4 of 137 comments (clear)

  1. You are not the target market. by mosch · · Score: 5

    This isn't for a business, or for a hardcore geek. It's meant as a security solution for your average Joe, who only has one computer, and wants to work from home on his broadband connection.

    Joe currently has a few options, he can get some personal firewall software, but he was talking to a geek friend of his who told him that it would be pretty trivial to make a trojan that would disable the personal firewall software.

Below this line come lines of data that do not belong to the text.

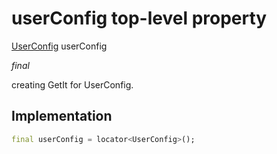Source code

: 


# userConfig top-level property









[UserConfig](../services_user_config/UserConfig-class.md) userConfig
  
_<span class="feature">final</span>_



<p>creating GetIt for UserConfig.</p>



## Implementation

```dart
final userConfig = locator<UserConfig>();
```








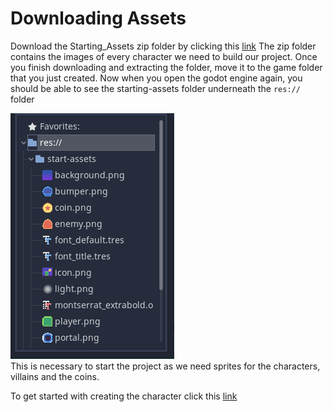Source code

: # Downloading Assets
Download the Starting_Assets zip folder by clicking this [link](Starting_Assets.zip)
The zip folder contains the images of every character we need to build our project.
Once you finish downloading and extracting the folder, move it to the game folder that you just created.
Now when you open the godot engine again, you should be able to see the starting-assets folder underneath the ```res://``` folder

![gamepage](Images/res.png)
<br>
This is necessary to start the project as we need sprites for the characters, villains and the coins.

To get started with creating the character click this [link](Character1.md)
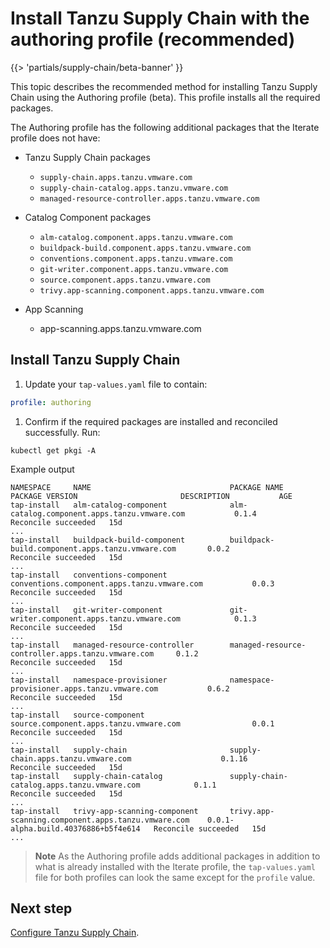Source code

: # Install Tanzu Supply Chain with the authoring profile (recommended)

{{> 'partials/supply-chain/beta-banner' }}

This topic describes the recommended method for installing Tanzu Supply Chain using the
Authoring profile (beta). This profile installs all the required packages.

The Authoring profile has the following additional packages that the Iterate profile does not have:

- Tanzu Supply Chain packages
  - `supply-chain.apps.tanzu.vmware.com`
  - `supply-chain-catalog.apps.tanzu.vmware.com`
  - `managed-resource-controller.apps.tanzu.vmware.com`

- Catalog Component packages
  - `alm-catalog.component.apps.tanzu.vmware.com`
  - `buildpack-build.component.apps.tanzu.vmware.com`
  - `conventions.component.apps.tanzu.vmware.com`
  - `git-writer.component.apps.tanzu.vmware.com`
  - `source.component.apps.tanzu.vmware.com`
  - `trivy.app-scanning.component.apps.tanzu.vmware.com`

- App Scanning
  - app-scanning.apps.tanzu.vmware.com

## Install Tanzu Supply Chain

1. Update your `tap-values.yaml` file to contain:

  ```yaml
  profile: authoring
  ```

1. Confirm if the required packages are installed and reconciled successfully. Run:

  ```console
  kubectl get pkgi -A
  ```

  Example output

  ```console
  NAMESPACE     NAME                               PACKAGE NAME                                          PACKAGE VERSION                       DESCRIPTION           AGE
  tap-install   alm-catalog-component              alm-catalog.component.apps.tanzu.vmware.com           0.1.4                                 Reconcile succeeded   15d
  ...
  tap-install   buildpack-build-component          buildpack-build.component.apps.tanzu.vmware.com       0.0.2                                 Reconcile succeeded   15d
  ...
  tap-install   conventions-component              conventions.component.apps.tanzu.vmware.com           0.0.3                                 Reconcile succeeded   15d
  ...
  tap-install   git-writer-component               git-writer.component.apps.tanzu.vmware.com            0.1.3                                 Reconcile succeeded   15d
  ...
  tap-install   managed-resource-controller        managed-resource-controller.apps.tanzu.vmware.com     0.1.2                                 Reconcile succeeded   15d
  ...
  tap-install   namespace-provisioner              namespace-provisioner.apps.tanzu.vmware.com           0.6.2                                 Reconcile succeeded   15d
  ...
  tap-install   source-component                   source.component.apps.tanzu.vmware.com                0.0.1                                 Reconcile succeeded   15d
  ...
  tap-install   supply-chain                       supply-chain.apps.tanzu.vmware.com                    0.1.16                                Reconcile succeeded   15d
  tap-install   supply-chain-catalog               supply-chain-catalog.apps.tanzu.vmware.com            0.1.1                                 Reconcile succeeded   15d
  ...
  tap-install   trivy-app-scanning-component       trivy.app-scanning.component.apps.tanzu.vmware.com    0.0.1-alpha.build.40376886+b5f4e614   Reconcile succeeded   15d
  ...
  ```

  >**Note** As the Authoring profile adds additional packages in addition to what is already
  installed with the Iterate profile, the `tap-values.yaml` file for both profiles can look the
  same except for the `profile` value.

## Next step

[Configure Tanzu Supply Chain](./post-install-configuration.hbs.md).
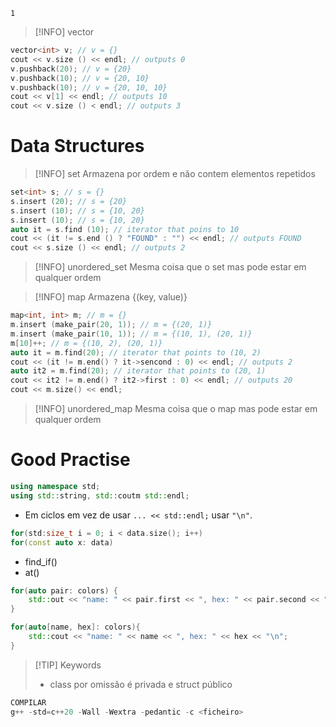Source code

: 	1
> [!INFO] vector
> 
```cpp
vector<int> v; // v = {}
cout << v.size () << endl; // outputs 0
v.pushback(20); // v = {20}
v.pushback(10); // v = {20, 10}
v.pushback(10); // v = {20, 10, 10}
cout << v[1] << endl; // outputs 10
cout << v.size () < endl; // outputs 3
```

# Data Structures

> [!INFO] set
> Armazena por ordem e não contem elementos repetidos
```cpp
set<int> s; // s = {}
s.insert (20); // s = {20}
s.insert (10); // s = {10, 20}
s.insert (10); // s = {10, 20}
auto it = s.find (10); // iterator that poins to 10
cout << (it != s.end () ? "FOUND" : "") << endl; // outputs FOUND
cout << s.size () << endl; // outputs 2
```


> [!INFO] unordered_set
> Mesma coisa que o set mas pode estar em qualquer ordem


> [!INFO] map
> Armazena {(key, value)}
```cpp
map<int, int> m; // m = {}
m.insert (make_pair(20, 1)); // m = {(20, 1)}
m.insert (make_pair(10, 1)); // m = {(10, 1), (20, 1)}
m[10]++; // m = {(10, 2), (20, 1)}
auto it = m.find(20); // iterator that points to (10, 2)
cout << (it != m.end() ? it->sencond : 0) << endl; // outputs 2
auto it2 = m.find(20); // iterator that points to (20, 1)
cout << it2 != m.end() ? it2->first : 0) << endl; // outputs 20
cout << m.size() << endl;
```


> [!INFO] unordered_map
> Mesma coisa que o map mas pode estar em qualquer ordem


# Good Practise

```cpp
using namespace std;
using std::string, std::coutm std::endl;
```

- Em ciclos em vez de usar `... << std::endl;`  usar `"\n"`.

```cpp
for(std:size_t i = 0; i < data.size(); i++)
for(const auto x: data)
```

- find_if()
- at()

```cpp
for(auto pair: colors) {
	std::out << "name: " << pair.first << ", hex: " << pair.second << "\n";
}

for(auto[name, hex]: colors){
	std::cout << "name: " << name << ", hex: " << hex << "\n";
}

```


> [!TIP] Keywords
>  - class por omissão é privada e struct público

```cpp
COMPILAR
g++ -std=c++20 -Wall -Wextra -pedantic -c <ficheiro>
```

    Jane looked at the integrated router/firewall/hub solutions, but she didn't like that. She already doesn't like that her cable modem has one ugly box next to her computer, and she doesn't want another ugly box there. The last thing she wants is more confusing cables to figure out, and besides, her power strip doesn't have any more space for the wall wart that invariably powers those things.

    Joe and Jane talk to their geek friend, and he says 'hey, i've got a solution which is just as good as a seperate computer, but it goes right inside your current 'puter, but has it's own processor and everything, so it's not affected by trojans, viruses or anything'. Joe thinks 'great, i have no idea what that means, but what the hell, if my geek friend says it's the shit, then it's the shit'. Jane thinks 'Hmmm.... that sounds good, and it eliminates any number of security attacks, while reducing cable clutter, i'll buy one for myself.'

    Then their geek friend helps them set it up, and goes home to the p75 that he converted into a firewall. On the way, he opens his mailbox and inside is an electric bill. He reads the bill, and does some calculations on the operating cost of the p75, and realizes that in addition to being a white-noise generator and an eye-sore, that p75 is costing him more money than it's saving. The geek goes out to the store, buys one of these firecards, installs it, and realizes that for a home solution, it's really not a bad idea.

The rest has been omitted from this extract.